Self-Legitimization of Economic Elites through Private Art Museums
Self-Legitimization of Economic Elites through Private Art Museums
Friday, 11 July 2025: 13:45
Location: FSE022 (Faculty of Education Sciences (FSE))
Oral Presentation
This paper focuses on private contemporary art museums and their role for elite (self)legitimation strategies. In light of escalating wealth concentration and growing economic disparities around the globe, there is a critical imperative for sociologists to scrutinize the formation and reproduction of contemporary elites, including the social mechanisms and narratives that enable elite groups to signal legitimacy for their resources, status, and power. In this context, private museums have long been seen as a particularly pertinent vehicle for elite status and legitimation. Our paper shows how private art museums serve their founders as platforms for elite (self)legitimation claims and strategies.

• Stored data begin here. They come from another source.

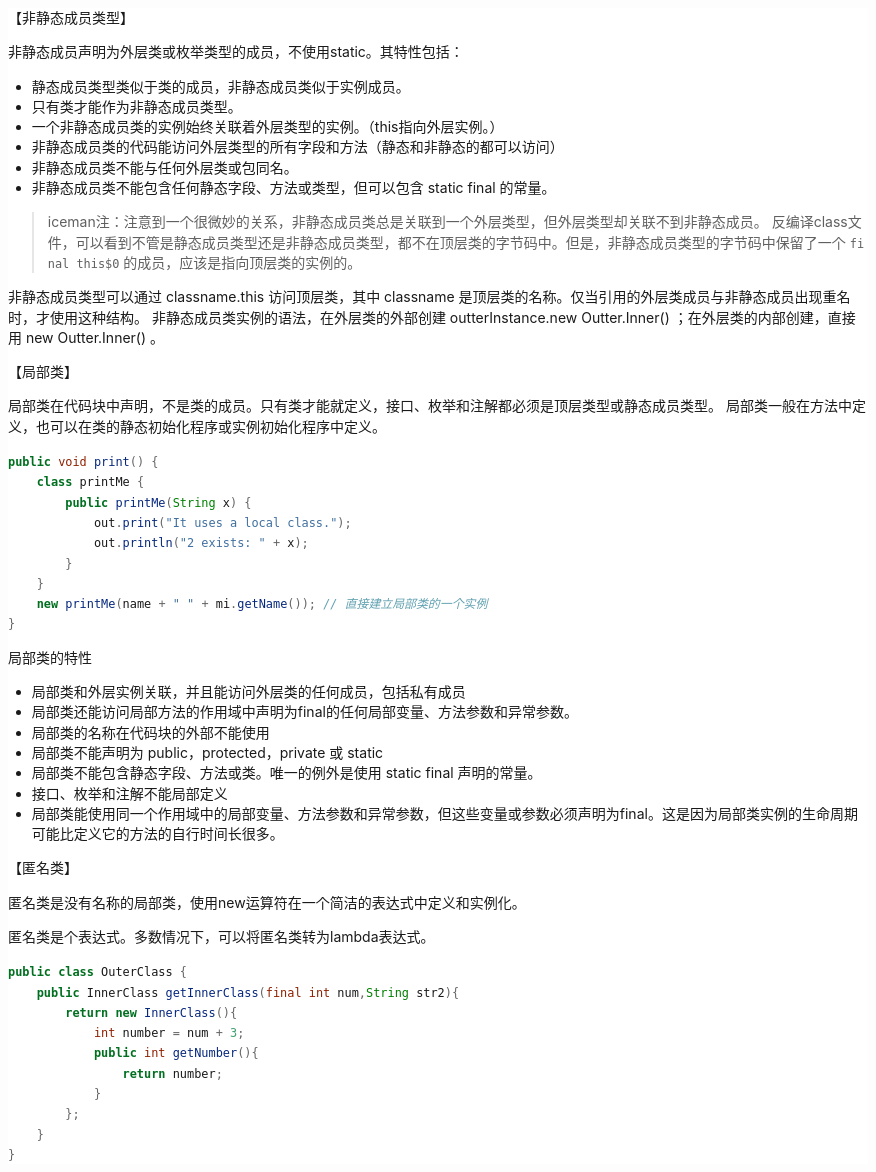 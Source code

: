 【非静态成员类型】

非静态成员声明为外层类或枚举类型的成员，不使用static。其特性包括：
- 静态成员类型类似于类的成员，非静态成员类似于实例成员。
- 只有类才能作为非静态成员类型。
- 一个非静态成员类的实例始终关联着外层类型的实例。（this指向外层实例。）
- 非静态成员类的代码能访问外层类型的所有字段和方法（静态和非静态的都可以访问）
- 非静态成员类不能与任何外层类或包同名。
- 非静态成员类不能包含任何静态字段、方法或类型，但可以包含 static final 的常量。

> iceman注：注意到一个很微妙的关系，非静态成员类总是关联到一个外层类型，但外层类型却关联不到非静态成员。
> 反编译class文件，可以看到不管是静态成员类型还是非静态成员类型，都不在顶层类的字节码中。但是，非静态成员类型的字节码中保留了一个 `final this$0` 的成员，应该是指向顶层类的实例的。

非静态成员类型可以通过 classname.this 访问顶层类，其中 classname 是顶层类的名称。仅当引用的外层类成员与非静态成员出现重名时，才使用这种结构。
非静态成员类实例的语法，在外层类的外部创建 outterInstance.new Outter.Inner() ；在外层类的内部创建，直接用 new Outter.Inner() 。

【局部类】

局部类在代码块中声明，不是类的成员。只有类才能就定义，接口、枚举和注解都必须是顶层类型或静态成员类型。
局部类一般在方法中定义，也可以在类的静态初始化程序或实例初始化程序中定义。

```java
public void print() {
    class printMe {
        public printMe(String x) {
            out.print("It uses a local class.");
            out.println("2 exists: " + x);
        }
    }
    new printMe(name + " " + mi.getName()); // 直接建立局部类的一个实例
}
```

局部类的特性
- 局部类和外层实例关联，并且能访问外层类的任何成员，包括私有成员
- 局部类还能访问局部方法的作用域中声明为final的任何局部变量、方法参数和异常参数。
- 局部类的名称在代码块的外部不能使用
- 局部类不能声明为 public，protected，private 或 static
- 局部类不能包含静态字段、方法或类。唯一的例外是使用 static final 声明的常量。
- 接口、枚举和注解不能局部定义
- 局部类能使用同一个作用域中的局部变量、方法参数和异常参数，但这些变量或参数必须声明为final。这是因为局部类实例的生命周期可能比定义它的方法的自行时间长很多。

【匿名类】

匿名类是没有名称的局部类，使用new运算符在一个简洁的表达式中定义和实例化。

匿名类是个表达式。多数情况下，可以将匿名类转为lambda表达式。

```java
public class OuterClass {
    public InnerClass getInnerClass(final int num,String str2){
        return new InnerClass(){
            int number = num + 3;
            public int getNumber(){
                return number;
            }
        };
    }
}
```
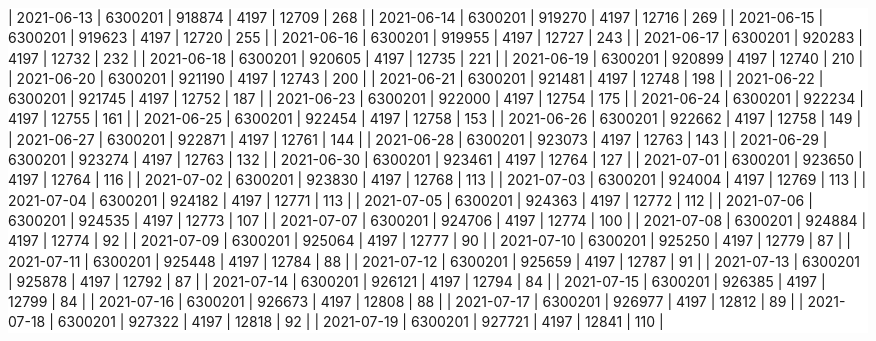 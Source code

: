 | 2021-06-13 | 6300201 | 918874 | 4197 | 12709 | 268 |
| 2021-06-14 | 6300201 | 919270 | 4197 | 12716 | 269 |
| 2021-06-15 | 6300201 | 919623 | 4197 | 12720 | 255 |
| 2021-06-16 | 6300201 | 919955 | 4197 | 12727 | 243 |
| 2021-06-17 | 6300201 | 920283 | 4197 | 12732 | 232 |
| 2021-06-18 | 6300201 | 920605 | 4197 | 12735 | 221 |
| 2021-06-19 | 6300201 | 920899 | 4197 | 12740 | 210 |
| 2021-06-20 | 6300201 | 921190 | 4197 | 12743 | 200 |
| 2021-06-21 | 6300201 | 921481 | 4197 | 12748 | 198 |
| 2021-06-22 | 6300201 | 921745 | 4197 | 12752 | 187 |
| 2021-06-23 | 6300201 | 922000 | 4197 | 12754 | 175 |
| 2021-06-24 | 6300201 | 922234 | 4197 | 12755 | 161 |
| 2021-06-25 | 6300201 | 922454 | 4197 | 12758 | 153 |
| 2021-06-26 | 6300201 | 922662 | 4197 | 12758 | 149 |
| 2021-06-27 | 6300201 | 922871 | 4197 | 12761 | 144 |
| 2021-06-28 | 6300201 | 923073 | 4197 | 12763 | 143 |
| 2021-06-29 | 6300201 | 923274 | 4197 | 12763 | 132 |
| 2021-06-30 | 6300201 | 923461 | 4197 | 12764 | 127 |
| 2021-07-01 | 6300201 | 923650 | 4197 | 12764 | 116 |
| 2021-07-02 | 6300201 | 923830 | 4197 | 12768 | 113 |
| 2021-07-03 | 6300201 | 924004 | 4197 | 12769 | 113 |
| 2021-07-04 | 6300201 | 924182 | 4197 | 12771 | 113 |
| 2021-07-05 | 6300201 | 924363 | 4197 | 12772 | 112 |
| 2021-07-06 | 6300201 | 924535 | 4197 | 12773 | 107 |
| 2021-07-07 | 6300201 | 924706 | 4197 | 12774 | 100 |
| 2021-07-08 | 6300201 | 924884 | 4197 | 12774 | 92 |
| 2021-07-09 | 6300201 | 925064 | 4197 | 12777 | 90 |
| 2021-07-10 | 6300201 | 925250 | 4197 | 12779 | 87 |
| 2021-07-11 | 6300201 | 925448 | 4197 | 12784 | 88 |
| 2021-07-12 | 6300201 | 925659 | 4197 | 12787 | 91 |
| 2021-07-13 | 6300201 | 925878 | 4197 | 12792 | 87 |
| 2021-07-14 | 6300201 | 926121 | 4197 | 12794 | 84 |
| 2021-07-15 | 6300201 | 926385 | 4197 | 12799 | 84 |
| 2021-07-16 | 6300201 | 926673 | 4197 | 12808 | 88 |
| 2021-07-17 | 6300201 | 926977 | 4197 | 12812 | 89 |
| 2021-07-18 | 6300201 | 927322 | 4197 | 12818 | 92 |
| 2021-07-19 | 6300201 | 927721 | 4197 | 12841 | 110 |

To that end, we leverage a global database of private contemporary art museums which we established in 2023. This database contains, inter alia, “mission statements” and “about the founder” information of 408 private art museums in 60 countries which are published via their official websites. By examining these discursive (online) representations through topic modeling, we aim to draw out the diverse (self)legitimizing tactics employed by museum founders across different cultural and national contexts. We argue that private art museums offer fertile grounds for elites to construct narratives of legitimacy. Their founders channel various legitimation strategies through their engagement with the arts. These legitimation repertoires can range from presenting founders as engaged creative actors who invigorate the field of contemporary art, as social patrons who invest in local heritage and community education, or simply as particularly refined, cultured elites with both ‘good taste’ and extensive economic resources. By discussing these different and partly overlapping repertoires, the paper not only advances debates of how the rise of private art museums might contribute to wider elite-making processes today, but in so doing also deepens our understanding of the breadth and scope of contemporary elite’s legitimation strategies as such.